Thanks to those of you who tuned in tonight to hear Michael Pollack. He’s really come a long way from where he was the last time I had him on the show, in February. Since then, Michael has gone viral on YouTube, appeared on nationally broadcast talk shows like Today and Jeff Probst, recorded and released an eponymous EP, and played in front of a sold-out crowd at the Best Buy Theater in Times Square. If you missed the show, you can catch the whole thing here.

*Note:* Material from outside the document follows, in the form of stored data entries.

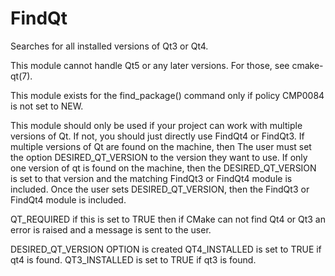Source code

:   

# FindQt  
Searches for all installed versions of Qt3 or Qt4.  

This module cannot handle Qt5 or any later versions.
For those, see cmake-qt(7).  

This module exists for the find_package() command only if
policy CMP0084 is not set to NEW.  

This module should only be used if your project can work with multiple
versions of Qt.  If not, you should just directly use FindQt4 or
FindQt3.  If multiple versions of Qt are found on the machine, then
The user must set the option DESIRED_QT_VERSION to the version they
want to use.  If only one version of qt is found on the machine, then
the DESIRED_QT_VERSION is set to that version and the matching FindQt3
or FindQt4 module is included.  Once the user sets DESIRED_QT_VERSION,
then the FindQt3 or FindQt4 module is included.  

QT_REQUIRED if this is set to TRUE then if CMake can
            not find Qt4 or Qt3 an error is raised
            and a message is sent to the user.

  

DESIRED_QT_VERSION OPTION is created
QT4_INSTALLED is set to TRUE if qt4 is found.
QT3_INSTALLED is set to TRUE if qt3 is found.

In talking to Michael, one of the most interesting things I noticed is how much confidence he has gained behind the mic and behind the piano. Last time Michael appeared on the show he had Hayes Helsper, another very talented student musician, sing his songs. This time, having performed for a national audience on TV and before about 2,000 fans in Times Square, he sang for himself. It brought to mind another singer who eventually learned that he had to sing his own songs: Donald Fagen of Steely Dan. On the band’s first album, 1972’s Can’t Buy a Thrill, a few of the songs are sung by David Palmer, who was hired to be the band’s touring singer because Fagen had no confidence in his ability to sing live and, what’s more, suffered from stage fright. Eventually, though, Fagen realized that it needed to be his voice singing the lyrics he wrote. Indeed, his voice, with its audible New York accent and sardonic tone, is perfect for the often sarcastic, snarky words of Steely Dan songs. Michael echoed this sentiment, telling me that he found himself much more able to express the emotions behind his songs when he sang them himself. “As a writer,” he said, “a song has a specific meaning to you…no matter if I sat down with a vocalist and explained the story behind the song and every emotion that I felt, they still won’t be able to deliver the message the way that I could.” And on songs like “Get Well” and “Chances Are,” the words have emotional power derived from Michael’s life, so naturally he sings them the best.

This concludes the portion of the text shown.